Based on an article by the law firm, Sanofi-Aventis Corp., the manufacturer of Taxotere, has no problem paying out settlements. I suppose that’s because if they can argue that the average life-span with metastatic breast cancer is five-years, then the amount of settlements is low, compared to settlements for women who might live longer bald.
Humana is not my oncologist, — my oncologist who looks into my eyes and the eyes of my family, who talks to us, and who respects me as a human being.

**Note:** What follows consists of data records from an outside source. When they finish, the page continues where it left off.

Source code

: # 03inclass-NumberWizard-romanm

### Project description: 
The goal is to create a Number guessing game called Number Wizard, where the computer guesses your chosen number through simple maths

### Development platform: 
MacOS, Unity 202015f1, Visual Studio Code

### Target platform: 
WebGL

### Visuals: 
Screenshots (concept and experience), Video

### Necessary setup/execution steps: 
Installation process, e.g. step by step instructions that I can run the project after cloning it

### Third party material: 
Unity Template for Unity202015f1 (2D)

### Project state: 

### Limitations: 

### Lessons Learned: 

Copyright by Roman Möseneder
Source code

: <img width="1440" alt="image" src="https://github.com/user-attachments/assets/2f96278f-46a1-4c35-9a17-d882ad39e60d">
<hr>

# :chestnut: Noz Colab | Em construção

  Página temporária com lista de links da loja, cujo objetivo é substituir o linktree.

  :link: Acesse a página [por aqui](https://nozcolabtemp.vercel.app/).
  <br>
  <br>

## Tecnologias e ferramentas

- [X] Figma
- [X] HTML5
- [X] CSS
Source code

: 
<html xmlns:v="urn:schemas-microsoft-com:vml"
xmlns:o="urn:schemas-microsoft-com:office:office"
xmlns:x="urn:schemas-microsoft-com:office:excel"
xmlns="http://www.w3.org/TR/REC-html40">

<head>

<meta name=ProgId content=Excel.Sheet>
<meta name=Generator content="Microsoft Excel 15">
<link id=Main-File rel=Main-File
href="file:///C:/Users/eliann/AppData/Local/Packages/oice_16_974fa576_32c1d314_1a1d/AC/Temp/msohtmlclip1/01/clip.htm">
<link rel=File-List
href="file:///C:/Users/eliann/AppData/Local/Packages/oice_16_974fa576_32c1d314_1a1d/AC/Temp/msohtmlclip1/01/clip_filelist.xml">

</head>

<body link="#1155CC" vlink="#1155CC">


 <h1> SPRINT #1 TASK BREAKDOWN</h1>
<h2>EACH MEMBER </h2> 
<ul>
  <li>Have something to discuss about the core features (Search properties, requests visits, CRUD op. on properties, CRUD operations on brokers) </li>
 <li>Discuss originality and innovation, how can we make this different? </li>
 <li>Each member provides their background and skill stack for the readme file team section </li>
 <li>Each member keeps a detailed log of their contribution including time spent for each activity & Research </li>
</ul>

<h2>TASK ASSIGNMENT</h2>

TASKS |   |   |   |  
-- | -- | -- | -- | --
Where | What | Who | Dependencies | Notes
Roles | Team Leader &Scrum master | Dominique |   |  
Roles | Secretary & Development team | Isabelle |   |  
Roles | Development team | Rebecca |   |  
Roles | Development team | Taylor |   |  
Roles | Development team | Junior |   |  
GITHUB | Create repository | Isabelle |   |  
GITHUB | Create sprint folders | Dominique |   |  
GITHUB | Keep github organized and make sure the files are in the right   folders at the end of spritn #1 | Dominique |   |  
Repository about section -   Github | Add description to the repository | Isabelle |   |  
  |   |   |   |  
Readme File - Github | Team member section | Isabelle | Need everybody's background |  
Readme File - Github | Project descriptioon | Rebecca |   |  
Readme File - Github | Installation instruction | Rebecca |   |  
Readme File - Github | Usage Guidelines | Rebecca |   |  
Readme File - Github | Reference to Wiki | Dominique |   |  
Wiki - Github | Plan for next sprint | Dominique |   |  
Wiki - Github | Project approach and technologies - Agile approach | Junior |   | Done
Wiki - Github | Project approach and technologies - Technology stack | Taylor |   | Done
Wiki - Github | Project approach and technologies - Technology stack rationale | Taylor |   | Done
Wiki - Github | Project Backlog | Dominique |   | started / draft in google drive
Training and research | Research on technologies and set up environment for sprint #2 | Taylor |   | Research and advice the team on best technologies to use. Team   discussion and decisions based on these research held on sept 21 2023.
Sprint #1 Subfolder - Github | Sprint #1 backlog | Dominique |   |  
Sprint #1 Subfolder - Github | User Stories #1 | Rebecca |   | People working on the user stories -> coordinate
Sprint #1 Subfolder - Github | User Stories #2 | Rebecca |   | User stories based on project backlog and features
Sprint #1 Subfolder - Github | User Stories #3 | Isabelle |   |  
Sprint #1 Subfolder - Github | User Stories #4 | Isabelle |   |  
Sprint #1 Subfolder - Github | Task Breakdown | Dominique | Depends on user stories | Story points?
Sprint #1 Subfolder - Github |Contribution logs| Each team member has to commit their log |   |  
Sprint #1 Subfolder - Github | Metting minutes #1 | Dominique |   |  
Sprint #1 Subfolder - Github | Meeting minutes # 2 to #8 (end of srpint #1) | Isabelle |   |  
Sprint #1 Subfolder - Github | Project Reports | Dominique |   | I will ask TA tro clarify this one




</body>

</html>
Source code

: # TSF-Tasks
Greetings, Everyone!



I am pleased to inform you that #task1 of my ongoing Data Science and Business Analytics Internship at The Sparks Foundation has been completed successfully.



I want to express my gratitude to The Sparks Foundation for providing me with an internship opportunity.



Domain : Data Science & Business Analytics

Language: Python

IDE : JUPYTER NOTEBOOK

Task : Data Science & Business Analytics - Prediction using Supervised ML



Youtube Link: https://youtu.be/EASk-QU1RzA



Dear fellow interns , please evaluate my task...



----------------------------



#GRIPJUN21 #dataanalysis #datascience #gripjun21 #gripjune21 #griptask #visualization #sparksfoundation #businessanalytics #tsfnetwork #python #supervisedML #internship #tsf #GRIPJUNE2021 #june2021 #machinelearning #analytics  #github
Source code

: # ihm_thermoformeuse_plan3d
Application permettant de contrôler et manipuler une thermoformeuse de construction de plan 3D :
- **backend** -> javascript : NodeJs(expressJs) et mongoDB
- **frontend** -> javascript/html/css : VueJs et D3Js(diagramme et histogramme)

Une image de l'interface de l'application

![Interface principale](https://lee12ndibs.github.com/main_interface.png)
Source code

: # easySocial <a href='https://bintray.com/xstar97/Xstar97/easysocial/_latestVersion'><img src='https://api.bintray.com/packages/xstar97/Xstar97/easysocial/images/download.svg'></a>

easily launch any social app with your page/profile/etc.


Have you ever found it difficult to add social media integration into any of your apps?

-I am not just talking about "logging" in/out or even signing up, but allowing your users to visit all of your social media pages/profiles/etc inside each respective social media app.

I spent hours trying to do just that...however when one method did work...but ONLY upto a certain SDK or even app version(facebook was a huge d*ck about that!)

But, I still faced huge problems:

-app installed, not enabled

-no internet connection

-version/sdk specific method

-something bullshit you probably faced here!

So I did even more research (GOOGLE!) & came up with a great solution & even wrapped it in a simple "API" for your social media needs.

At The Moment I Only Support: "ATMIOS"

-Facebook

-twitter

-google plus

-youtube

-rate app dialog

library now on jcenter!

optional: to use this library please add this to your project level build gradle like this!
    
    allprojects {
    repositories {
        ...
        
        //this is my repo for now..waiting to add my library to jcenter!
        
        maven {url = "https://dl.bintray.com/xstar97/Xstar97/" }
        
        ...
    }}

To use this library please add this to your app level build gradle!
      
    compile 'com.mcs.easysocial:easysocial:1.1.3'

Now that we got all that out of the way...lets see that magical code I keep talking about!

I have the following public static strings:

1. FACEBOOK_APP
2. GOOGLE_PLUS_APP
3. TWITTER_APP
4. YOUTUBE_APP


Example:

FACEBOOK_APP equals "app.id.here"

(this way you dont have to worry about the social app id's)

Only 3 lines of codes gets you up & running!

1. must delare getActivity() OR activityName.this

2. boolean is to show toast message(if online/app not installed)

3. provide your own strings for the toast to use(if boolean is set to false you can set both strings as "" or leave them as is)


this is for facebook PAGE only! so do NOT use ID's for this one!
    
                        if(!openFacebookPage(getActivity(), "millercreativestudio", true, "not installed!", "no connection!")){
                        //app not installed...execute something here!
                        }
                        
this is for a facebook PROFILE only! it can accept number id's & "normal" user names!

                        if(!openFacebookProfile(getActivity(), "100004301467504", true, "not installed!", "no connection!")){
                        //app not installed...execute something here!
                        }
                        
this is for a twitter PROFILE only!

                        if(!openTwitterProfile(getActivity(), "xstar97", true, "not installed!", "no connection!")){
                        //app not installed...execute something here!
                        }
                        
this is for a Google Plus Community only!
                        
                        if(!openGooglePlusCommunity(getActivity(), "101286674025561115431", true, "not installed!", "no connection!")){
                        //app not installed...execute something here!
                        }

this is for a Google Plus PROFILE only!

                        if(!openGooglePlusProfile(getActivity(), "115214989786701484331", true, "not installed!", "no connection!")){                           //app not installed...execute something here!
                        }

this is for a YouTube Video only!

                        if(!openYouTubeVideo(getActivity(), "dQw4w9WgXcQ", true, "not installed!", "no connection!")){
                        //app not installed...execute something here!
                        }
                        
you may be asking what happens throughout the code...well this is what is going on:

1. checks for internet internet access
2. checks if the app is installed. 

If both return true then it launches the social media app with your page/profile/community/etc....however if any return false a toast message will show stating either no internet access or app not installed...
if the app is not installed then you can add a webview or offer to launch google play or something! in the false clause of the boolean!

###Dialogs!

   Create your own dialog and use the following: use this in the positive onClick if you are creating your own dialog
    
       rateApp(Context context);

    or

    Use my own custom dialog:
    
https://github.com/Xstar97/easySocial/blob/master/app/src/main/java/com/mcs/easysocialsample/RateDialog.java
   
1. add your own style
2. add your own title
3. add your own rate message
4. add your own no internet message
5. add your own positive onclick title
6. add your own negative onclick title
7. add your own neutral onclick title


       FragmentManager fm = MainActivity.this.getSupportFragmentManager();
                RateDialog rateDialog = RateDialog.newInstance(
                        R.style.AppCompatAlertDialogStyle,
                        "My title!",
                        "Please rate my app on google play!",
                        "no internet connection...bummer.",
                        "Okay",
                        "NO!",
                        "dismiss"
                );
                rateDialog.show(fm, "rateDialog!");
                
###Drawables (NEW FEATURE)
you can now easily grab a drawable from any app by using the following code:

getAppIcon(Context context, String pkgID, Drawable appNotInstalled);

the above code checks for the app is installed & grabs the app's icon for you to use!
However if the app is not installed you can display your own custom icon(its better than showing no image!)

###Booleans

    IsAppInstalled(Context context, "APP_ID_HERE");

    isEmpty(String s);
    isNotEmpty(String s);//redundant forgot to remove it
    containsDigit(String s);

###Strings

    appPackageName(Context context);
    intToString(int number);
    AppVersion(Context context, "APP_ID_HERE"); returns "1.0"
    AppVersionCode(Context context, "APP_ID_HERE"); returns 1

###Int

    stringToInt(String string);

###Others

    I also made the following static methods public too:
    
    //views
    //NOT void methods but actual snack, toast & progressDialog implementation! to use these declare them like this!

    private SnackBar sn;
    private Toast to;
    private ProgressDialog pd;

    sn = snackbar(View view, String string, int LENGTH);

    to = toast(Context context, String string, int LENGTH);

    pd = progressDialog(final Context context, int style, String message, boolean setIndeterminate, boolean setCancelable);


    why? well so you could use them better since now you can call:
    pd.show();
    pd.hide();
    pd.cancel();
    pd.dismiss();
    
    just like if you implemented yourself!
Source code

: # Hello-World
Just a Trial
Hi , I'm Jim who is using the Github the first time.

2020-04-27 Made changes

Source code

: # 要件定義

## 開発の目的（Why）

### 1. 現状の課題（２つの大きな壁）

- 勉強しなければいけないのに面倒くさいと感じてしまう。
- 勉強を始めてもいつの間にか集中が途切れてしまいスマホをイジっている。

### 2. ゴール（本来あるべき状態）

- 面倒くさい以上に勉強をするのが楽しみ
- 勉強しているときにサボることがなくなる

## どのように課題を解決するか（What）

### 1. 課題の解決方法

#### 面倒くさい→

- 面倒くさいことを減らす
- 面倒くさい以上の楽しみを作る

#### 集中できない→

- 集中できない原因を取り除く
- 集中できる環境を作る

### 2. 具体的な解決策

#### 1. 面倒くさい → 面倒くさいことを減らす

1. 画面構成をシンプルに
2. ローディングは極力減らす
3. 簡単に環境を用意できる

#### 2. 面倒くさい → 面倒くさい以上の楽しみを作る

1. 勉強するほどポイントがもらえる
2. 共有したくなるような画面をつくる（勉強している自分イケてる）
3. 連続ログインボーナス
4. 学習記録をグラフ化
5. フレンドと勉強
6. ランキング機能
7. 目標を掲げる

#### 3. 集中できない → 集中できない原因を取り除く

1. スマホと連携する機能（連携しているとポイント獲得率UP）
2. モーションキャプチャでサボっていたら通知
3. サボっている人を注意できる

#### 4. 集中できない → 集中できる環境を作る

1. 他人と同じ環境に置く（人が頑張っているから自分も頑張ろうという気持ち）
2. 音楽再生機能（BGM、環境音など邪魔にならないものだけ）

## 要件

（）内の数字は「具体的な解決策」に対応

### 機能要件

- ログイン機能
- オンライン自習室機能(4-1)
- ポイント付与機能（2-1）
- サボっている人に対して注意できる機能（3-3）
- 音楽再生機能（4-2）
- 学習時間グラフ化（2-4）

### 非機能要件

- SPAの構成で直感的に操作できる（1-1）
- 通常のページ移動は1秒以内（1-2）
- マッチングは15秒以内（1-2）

Last night I ended up going to the ER. I’ve not yet had the port installed for chemo, so last week they ran it through a regular IV. My hand became swollen and I was told to use hot compresses. Three days of hot compresses and my hand began swelling in other areas all the way down to my wrist. Turns out that I have blood clots – deep vein thrombosis. The nurse practitioner in the ER gave me a Xarelto and a prescription. Because my hand is also red, she also prescribed an anti-biotic.
This morning I had a nose bleed. I was instructed that if it bleeds for more than an hour to get to the ER. Chances are that the surgery for the port will be postponed. I trust the medical professionals treating me and I am sure this is not their first time seeing this situation. My hope is that the chemo will not have to be delayed. I am in pain. I want the cancer cells to stop eating through my tissue. I want the cancer cells to die.
By the way, I’m posting this under the category “Happiness and Kindness” because in spite of things, my attitude towards others and life itself, shall not change.
To interject a sense of humor, women in Stage IV breast cancer should always early vote. If they die before election day, it will run people crazy trying to figure out how dead people voted.